Your task:
The response must contain every line from the records below that has "array".

Source texts of formatted documents

-=-=-

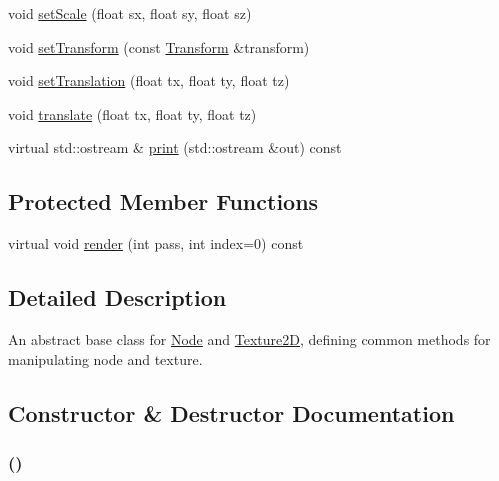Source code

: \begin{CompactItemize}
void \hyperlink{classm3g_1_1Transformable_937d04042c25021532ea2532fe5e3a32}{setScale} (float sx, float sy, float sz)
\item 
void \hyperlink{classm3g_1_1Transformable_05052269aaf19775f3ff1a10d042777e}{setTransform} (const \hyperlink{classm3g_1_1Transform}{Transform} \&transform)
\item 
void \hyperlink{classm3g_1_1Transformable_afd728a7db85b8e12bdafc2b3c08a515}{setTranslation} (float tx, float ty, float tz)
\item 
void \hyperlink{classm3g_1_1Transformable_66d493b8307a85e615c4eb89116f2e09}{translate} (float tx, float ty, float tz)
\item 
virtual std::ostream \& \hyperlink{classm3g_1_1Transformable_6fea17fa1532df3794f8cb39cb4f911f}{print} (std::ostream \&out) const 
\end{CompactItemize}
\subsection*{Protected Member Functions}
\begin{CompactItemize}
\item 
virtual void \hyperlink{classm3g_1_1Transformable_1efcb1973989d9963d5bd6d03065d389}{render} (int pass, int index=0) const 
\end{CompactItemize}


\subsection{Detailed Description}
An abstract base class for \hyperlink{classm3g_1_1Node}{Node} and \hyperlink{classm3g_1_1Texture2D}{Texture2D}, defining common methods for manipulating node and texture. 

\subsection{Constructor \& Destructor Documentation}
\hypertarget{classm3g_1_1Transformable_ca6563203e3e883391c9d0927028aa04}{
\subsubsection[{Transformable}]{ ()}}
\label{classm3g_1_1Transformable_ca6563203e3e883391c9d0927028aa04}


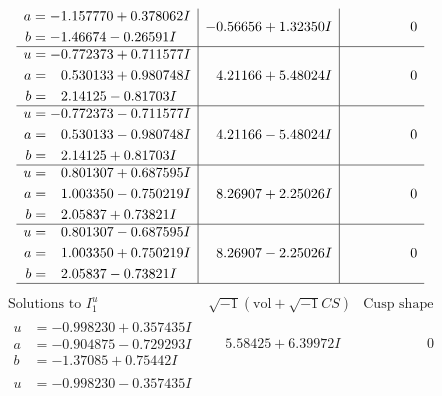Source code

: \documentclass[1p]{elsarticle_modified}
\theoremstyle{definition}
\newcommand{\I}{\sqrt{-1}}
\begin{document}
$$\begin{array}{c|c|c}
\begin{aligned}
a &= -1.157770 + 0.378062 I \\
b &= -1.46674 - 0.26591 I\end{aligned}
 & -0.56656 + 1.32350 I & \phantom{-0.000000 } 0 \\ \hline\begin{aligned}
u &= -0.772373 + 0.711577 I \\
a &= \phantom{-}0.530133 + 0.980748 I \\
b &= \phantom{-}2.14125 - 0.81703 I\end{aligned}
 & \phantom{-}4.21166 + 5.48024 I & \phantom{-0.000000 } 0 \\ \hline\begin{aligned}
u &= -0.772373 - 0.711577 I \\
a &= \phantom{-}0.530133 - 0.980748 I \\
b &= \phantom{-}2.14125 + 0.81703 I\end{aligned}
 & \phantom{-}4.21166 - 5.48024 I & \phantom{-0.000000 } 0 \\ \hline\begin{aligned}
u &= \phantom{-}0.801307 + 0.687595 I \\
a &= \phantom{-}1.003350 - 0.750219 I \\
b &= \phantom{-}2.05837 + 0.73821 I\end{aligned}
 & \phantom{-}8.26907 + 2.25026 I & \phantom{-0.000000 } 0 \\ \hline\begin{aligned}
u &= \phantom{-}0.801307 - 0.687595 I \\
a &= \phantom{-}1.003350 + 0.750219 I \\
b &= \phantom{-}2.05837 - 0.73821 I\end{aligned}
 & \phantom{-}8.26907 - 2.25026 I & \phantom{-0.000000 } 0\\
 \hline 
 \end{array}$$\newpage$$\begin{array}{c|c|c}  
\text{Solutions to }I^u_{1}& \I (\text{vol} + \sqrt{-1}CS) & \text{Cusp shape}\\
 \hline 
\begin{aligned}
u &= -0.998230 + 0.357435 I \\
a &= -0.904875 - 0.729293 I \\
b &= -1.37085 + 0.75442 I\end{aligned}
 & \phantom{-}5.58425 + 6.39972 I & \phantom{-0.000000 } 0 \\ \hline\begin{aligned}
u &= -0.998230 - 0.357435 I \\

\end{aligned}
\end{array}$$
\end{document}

-=-=-

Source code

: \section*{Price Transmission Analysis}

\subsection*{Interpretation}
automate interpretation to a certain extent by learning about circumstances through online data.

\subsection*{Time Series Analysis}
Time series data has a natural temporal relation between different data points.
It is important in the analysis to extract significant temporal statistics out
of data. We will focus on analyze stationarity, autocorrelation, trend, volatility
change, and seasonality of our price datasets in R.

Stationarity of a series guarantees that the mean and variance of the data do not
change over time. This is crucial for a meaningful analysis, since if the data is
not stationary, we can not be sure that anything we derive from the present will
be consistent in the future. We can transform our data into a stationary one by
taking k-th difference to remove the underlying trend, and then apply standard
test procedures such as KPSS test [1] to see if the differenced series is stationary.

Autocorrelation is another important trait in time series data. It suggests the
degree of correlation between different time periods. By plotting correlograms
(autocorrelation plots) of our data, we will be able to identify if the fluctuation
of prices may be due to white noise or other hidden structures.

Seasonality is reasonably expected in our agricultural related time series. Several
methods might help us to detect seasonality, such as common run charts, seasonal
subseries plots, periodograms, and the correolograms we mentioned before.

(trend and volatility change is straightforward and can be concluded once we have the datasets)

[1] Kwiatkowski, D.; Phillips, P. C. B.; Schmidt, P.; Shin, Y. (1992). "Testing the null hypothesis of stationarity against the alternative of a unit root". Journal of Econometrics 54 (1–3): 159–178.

-=-=-

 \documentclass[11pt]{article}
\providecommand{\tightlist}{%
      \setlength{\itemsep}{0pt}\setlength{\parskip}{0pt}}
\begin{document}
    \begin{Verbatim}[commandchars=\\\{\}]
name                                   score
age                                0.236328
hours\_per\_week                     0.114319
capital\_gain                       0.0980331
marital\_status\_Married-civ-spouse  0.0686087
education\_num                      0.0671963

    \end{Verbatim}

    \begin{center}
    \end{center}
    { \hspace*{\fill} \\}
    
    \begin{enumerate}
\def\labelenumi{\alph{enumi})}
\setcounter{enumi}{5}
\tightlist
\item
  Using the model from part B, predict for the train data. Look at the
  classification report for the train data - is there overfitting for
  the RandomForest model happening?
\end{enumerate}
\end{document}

-=-=-

Answer for the task:
$$\begin{array}{c|c|c}
 \end{array}$$\newpage$$\begin{array}{c|c|c}  
\end{array}$$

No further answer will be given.